In at least one of the band-shaped regions _S11 and _S2 , the amount of heat generated per unit area in at least a portion of the region is made smaller than the amount of heat generated per unit area in at least a portion of the central region C of the see-through region 28. For example, in at least one of the band-shaped regions _S1 or _S2 , the wire diameter of each conductive thin wire 30A in at least a part of the region is changed to each conductive wire 30A in at least a part of the central region C of the see-through region 28 It may be made thinner than the wire diameter of the thin wire 30A. However, instead of this, at least a part of at least one of the band-like areas _S1 and _S2 has a higher resistivity than at least a part of the central area C of the see-through area 28 as the conductive fine wire 30A. Using a metal, increasing the pitch of the adjacent conductive wires 30A, increasing the WF of each conductive wire 30A when the conductive wires 30A are wavy lines, folding the conductive wires 30A to lengthen the wire length, etc. method can be used. Alternatively, two or more of these may be combined.

The thin conductive wires 30A, the first busbar 31, the second busbar 32, and the third busbar 33 can be integrally formed of the same material, for example. The method of integrally forming the thin conductive wires 30A, the first busbar 31, the second busbar 32, and the third busbar 33 from the same material is the same as in the first embodiment.

The thin conductive wires 30A, the first busbar 31, the second busbar 32, and the third busbar 33 may be formed of different materials by being attached to the intermediate film 23 in order. Specifically, for example, first, on the surface of the intermediate film 23 (for example, the surface on the inside of the vehicle), a first layer bus bar to be the first bus bar 31, the second bus bar 32, and the third bus bar 33 is formed in the pattern shown in FIG. be fixed. This fixation can be performed by pressing the first-layer bus bars to be the first bus bar 31, the second bus bar 32, and the third bus bar 33 against the surface of the intermediate film 23 while heating them with a soldering iron or the like.
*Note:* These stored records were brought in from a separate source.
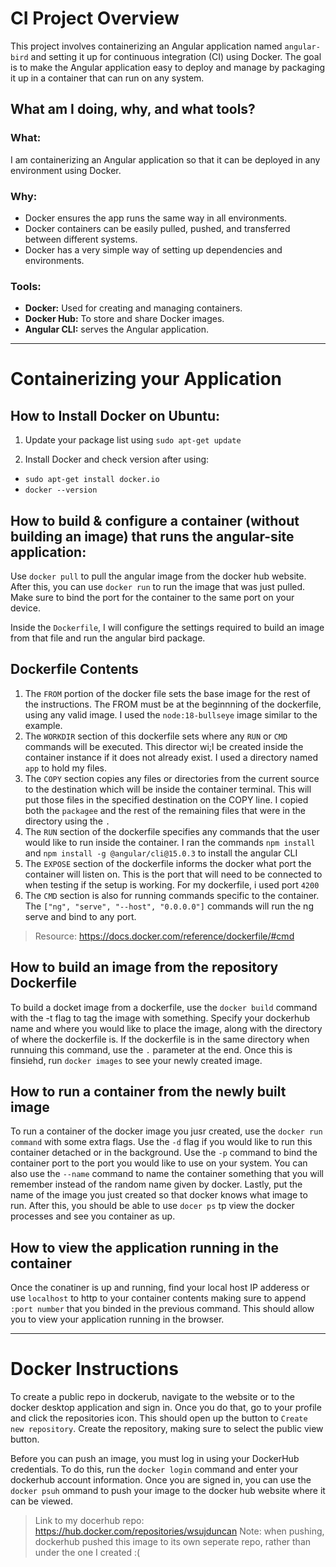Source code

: # CI Project Overview

This project involves containerizing an Angular application named `angular-bird` and setting it up for continuous integration (CI) using Docker. The goal is to make the Angular application easy to deploy and manage by packaging it up in a container that can run on any system.

## What am I doing, why, and what tools?

### What:
I am containerizing an Angular application so that it can be deployed in any environment using Docker.

### Why:
- Docker ensures the app runs the same way in all environments.
- Docker containers can be easily pulled, pushed, and transferred between different systems.
- Docker has a very simple way of setting up dependencies and environments.

### Tools:
- **Docker:** Used for creating and managing containers.
- **Docker Hub:** To store and share Docker images.
- **Angular CLI:** serves the Angular application.

---

# Containerizing your Application

## How to Install Docker on Ubuntu:

1. Update your package list using `sudo apt-get update`

2. Install Docker and check version after using:

- `sudo apt-get install docker.io`
- `docker --version`

## How to build & configure a container (without building an image) that runs the angular-site application:

Use `docker pull` to pull the angular image from the docker hub website. After this, you can use `docker run` to run the image that was just pulled. Make sure to bind the port for the container to the same port on your device.

Inside the `Dockerfile`, I will configure the settings required to build an image from that file and run the angular bird package.

## Dockerfile Contents
1. The `FROM` portion of the docker file sets the base image for the rest of the instructions. The FROM must be at the beginnning of the dockerfile, using any valid image. I used the `node:18-bullseye` image similar to the example.
2. The `WORKDIR` section of this dockerfile sets where any `RUN` or `CMD` commands will be executed. This director wi;l be created inside the container instance if it does not already exist. I used a directory named `app` to hold my files.
3. The `COPY` section copies any files or directories from the current source to the destination which will be inside the container terminal. This will put those files in the specified destination on the COPY line. I copied both the `packagee` and the rest of the remaining files that were in the directory using the `.`  
4. The `RUN` section of the dockerfile specifies any commands that the user would like to run inside the container. I ran the commands `npm install` and `npm install -g @angular/cli@15.0.3` to install the angular CLI
5. The `EXPOSE` section of the dockerfile informs the docker what port the container will listen on. This is the port that will need to be connected to when testing if the setup is working. For my dockerfile, i used port `4200`
6. The `CMD` section is also for running commands specific to the container. The `["ng", "serve", "--host", "0.0.0.0"]` commands will run the ng serve and bind to any port.

> Resource: https://docs.docker.com/reference/dockerfile/#cmd

## How to build an image from the repository Dockerfile

To build a docket image from a dockerfile, use the `docker build` command with the -t flag to tag the image with something. Specify your dockerhub name and where you would like to place the image, along with the directory of where the dockerfile is. If the dockerfile is in the same directory when runnuing this command, use the `.` parameter at the end. Once this is finsiehd, run `docker images` to see your newly created image.

## How to run a container from the newly built image

To run a container of the docker image you jusr created, use the `docker run command` with some extra flags. Use the `-d` flag if you would like to run this container detached or in the background. Use the `-p` command to bind the container port to the port you would like to use on your system. You can also use the `--name` command to name the container something that you will remember instead of the random name given by docker. Lastly, put the name of the image you just created so that docker knows what image to run. After this, you should be able to use `docer ps` tp view the docker processes and see you container as up.

## How to view the application running in the container

Once the conatiner is up and running, find your local host IP adderess or use `localhost` to http to your container contents making sure to append `:port number` that you binded in the previous command. This should allow you to view your application running in the browser. 

---

# Docker Instructions

To create a public repo in dockerub, navigate to the website or to the docker desktop application and sign in. Once you do that, go to your profile and click the repositories icon. This should open up the button to `Create new repository`. Create the repository, making sure to select the public view button. 

Before you can push an image, you must log in using your DockerHub credentials. To do this, run the `docker login` command and enter your dockerhub account information. Once you are signed in, you can use the `docker psuh` ommand to push your image to the docker hub website where it can be viewed. 

> Link to my docerhub repo: https://hub.docker.com/repositories/wsujduncan
> Note: when pushing, dockerhub pushed this image to its own seperate repo, rather than under the one I created :(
Next, on the intermediate film 23 on which the first-layer busbars are formed, a plurality of thin conductive wires 30A are fixed at predetermined intervals so as to form the pattern shown in FIG. Form. This fixation can be performed by pressing the plurality of thin conductive wires 30A against the surface of the intermediate film 23 while heating them with a soldering iron or the like. When the plurality of thin conductive wires 30A are wavy wires, the thin conductive wires 30A may be heated and pressed against the surface of the intermediate film 23 while being corrugated.

Next, in the intermediate film 23 on which the first-layer busbar and the conductive thin wires 30A are formed, the first busbar 31, the second busbar 32, and the third busbar 33 are formed on the first-layer busbar with the conductive thin wire 30A interposed therebetween. The second layer bus bar is fixed so as to form the pattern shown in FIG. This fixation can be performed by pressing the second-layer bus bars, which are the first bus bar 31, the second bus bar 32, and the third bus bar 33, against the surface of the intermediate film 23 while heating them with a soldering iron or the like.

Through the above steps, the first bus bar 31, the second bus bar 32, and the third bus bar 33 are formed from the first bus bar and the second bus bar. A solder layer (not shown) or the like is provided on the mutually facing surfaces of the first-layer bus bar and the second-layer bus bar, and the conductive thin wire 30A is fixed by the solder layer or the like. In addition, when the excessive conductive thin wire 30A exists, it is removed.

Next, a first laminate is produced from the glass plate 21 and the intermediate film 23 on which the conductive fine wires 30A, the first busbars 31, the second busbars 32, and the third busbars 33 are formed. Then, the glass plate 22 is further laminated on the intermediate film 23 of the first laminate to produce the second laminate, and the windshield 20A can be produced in the same manner as in the first embodiment.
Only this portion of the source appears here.